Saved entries

....

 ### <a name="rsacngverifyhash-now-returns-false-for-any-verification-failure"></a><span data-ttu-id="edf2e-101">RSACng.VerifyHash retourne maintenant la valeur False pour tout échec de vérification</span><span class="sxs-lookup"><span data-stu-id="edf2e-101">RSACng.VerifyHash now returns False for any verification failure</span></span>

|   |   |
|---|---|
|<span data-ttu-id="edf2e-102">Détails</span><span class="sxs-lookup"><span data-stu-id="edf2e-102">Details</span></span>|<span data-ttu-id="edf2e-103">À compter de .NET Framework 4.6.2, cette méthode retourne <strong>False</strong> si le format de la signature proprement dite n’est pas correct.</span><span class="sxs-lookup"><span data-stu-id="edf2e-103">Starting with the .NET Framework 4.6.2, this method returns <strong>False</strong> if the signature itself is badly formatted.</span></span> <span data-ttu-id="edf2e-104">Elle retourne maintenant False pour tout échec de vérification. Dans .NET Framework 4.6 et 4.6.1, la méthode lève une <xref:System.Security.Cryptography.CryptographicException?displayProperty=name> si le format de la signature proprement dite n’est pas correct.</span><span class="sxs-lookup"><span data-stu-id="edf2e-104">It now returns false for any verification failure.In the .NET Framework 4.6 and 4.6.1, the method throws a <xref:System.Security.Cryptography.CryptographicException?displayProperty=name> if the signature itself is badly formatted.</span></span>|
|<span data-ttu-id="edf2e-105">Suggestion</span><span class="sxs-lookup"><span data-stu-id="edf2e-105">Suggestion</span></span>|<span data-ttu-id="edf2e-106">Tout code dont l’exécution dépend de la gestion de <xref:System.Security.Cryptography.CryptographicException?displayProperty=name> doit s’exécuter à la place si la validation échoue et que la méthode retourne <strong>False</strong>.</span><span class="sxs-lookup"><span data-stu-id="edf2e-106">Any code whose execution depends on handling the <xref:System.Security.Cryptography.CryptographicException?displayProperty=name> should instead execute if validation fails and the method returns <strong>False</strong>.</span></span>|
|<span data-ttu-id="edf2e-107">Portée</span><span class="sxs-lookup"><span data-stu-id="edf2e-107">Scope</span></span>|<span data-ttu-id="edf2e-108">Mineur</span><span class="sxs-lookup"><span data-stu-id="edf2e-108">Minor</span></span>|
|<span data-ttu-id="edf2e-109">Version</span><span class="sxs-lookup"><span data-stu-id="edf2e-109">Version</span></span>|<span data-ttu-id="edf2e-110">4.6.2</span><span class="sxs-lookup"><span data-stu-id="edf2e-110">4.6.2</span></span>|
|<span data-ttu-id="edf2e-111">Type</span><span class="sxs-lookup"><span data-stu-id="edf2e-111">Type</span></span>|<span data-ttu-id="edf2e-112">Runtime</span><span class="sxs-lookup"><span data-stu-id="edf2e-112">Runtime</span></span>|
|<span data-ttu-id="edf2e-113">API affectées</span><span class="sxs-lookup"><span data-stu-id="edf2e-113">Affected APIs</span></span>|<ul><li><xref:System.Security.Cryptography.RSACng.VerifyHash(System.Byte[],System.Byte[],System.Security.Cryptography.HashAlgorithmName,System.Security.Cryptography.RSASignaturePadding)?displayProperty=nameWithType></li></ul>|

....

### [GOAL OF THE EXERCISE]
Copy out all of the lines above exactly.

### [EXPECTED ANSWER]
 ### <a name="rsacngverifyhash-now-returns-false-for-any-verification-failure"></a><span data-ttu-id="edf2e-101">RSACng.VerifyHash retourne maintenant la valeur False pour tout échec de vérification</span><span class="sxs-lookup"><span data-stu-id="edf2e-101">RSACng.VerifyHash now returns False for any verification failure</span></span>

|   |   |
|---|---|
|<span data-ttu-id="edf2e-102">Détails</span><span class="sxs-lookup"><span data-stu-id="edf2e-102">Details</span></span>|<span data-ttu-id="edf2e-103">À compter de .NET Framework 4.6.2, cette méthode retourne <strong>False</strong> si le format de la signature proprement dite n’est pas correct.</span><span class="sxs-lookup"><span data-stu-id="edf2e-103">Starting with the .NET Framework 4.6.2, this method returns <strong>False</strong> if the signature itself is badly formatted.</span></span> <span data-ttu-id="edf2e-104">Elle retourne maintenant False pour tout échec de vérification. Dans .NET Framework 4.6 et 4.6.1, la méthode lève une <xref:System.Security.Cryptography.CryptographicException?displayProperty=name> si le format de la signature proprement dite n’est pas correct.</span><span class="sxs-lookup"><span data-stu-id="edf2e-104">It now returns false for any verification failure.In the .NET Framework 4.6 and 4.6.1, the method throws a <xref:System.Security.Cryptography.CryptographicException?displayProperty=name> if the signature itself is badly formatted.</span></span>|
|<span data-ttu-id="edf2e-105">Suggestion</span><span class="sxs-lookup"><span data-stu-id="edf2e-105">Suggestion</span></span>|<span data-ttu-id="edf2e-106">Tout code dont l’exécution dépend de la gestion de <xref:System.Security.Cryptography.CryptographicException?displayProperty=name> doit s’exécuter à la place si la validation échoue et que la méthode retourne <strong>False</strong>.</span><span class="sxs-lookup"><span data-stu-id="edf2e-106">Any code whose execution depends on handling the <xref:System.Security.Cryptography.CryptographicException?displayProperty=name> should instead execute if validation fails and the method returns <strong>False</strong>.</span></span>|
|<span data-ttu-id="edf2e-107">Portée</span><span class="sxs-lookup"><span data-stu-id="edf2e-107">Scope</span></span>|<span data-ttu-id="edf2e-108">Mineur</span><span class="sxs-lookup"><span data-stu-id="edf2e-108">Minor</span></span>|
|<span data-ttu-id="edf2e-109">Version</span><span class="sxs-lookup"><span data-stu-id="edf2e-109">Version</span></span>|<span data-ttu-id="edf2e-110">4.6.2</span><span class="sxs-lookup"><span data-stu-id="edf2e-110">4.6.2</span></span>|
|<span data-ttu-id="edf2e-111">Type</span><span class="sxs-lookup"><span data-stu-id="edf2e-111">Type</span></span>|<span data-ttu-id="edf2e-112">Runtime</span><span class="sxs-lookup"><span data-stu-id="edf2e-112">Runtime</span></span>|
|<span data-ttu-id="edf2e-113">API affectées</span><span class="sxs-lookup"><span data-stu-id="edf2e-113">Affected APIs</span></span>|<ul><li><xref:System.Security.Cryptography.RSACng.VerifyHash(System.Byte[],System.Byte[],System.Security.Cryptography.HashAlgorithmName,System.Security.Cryptography.RSASignaturePadding)?displayProperty=nameWithType></li></ul>|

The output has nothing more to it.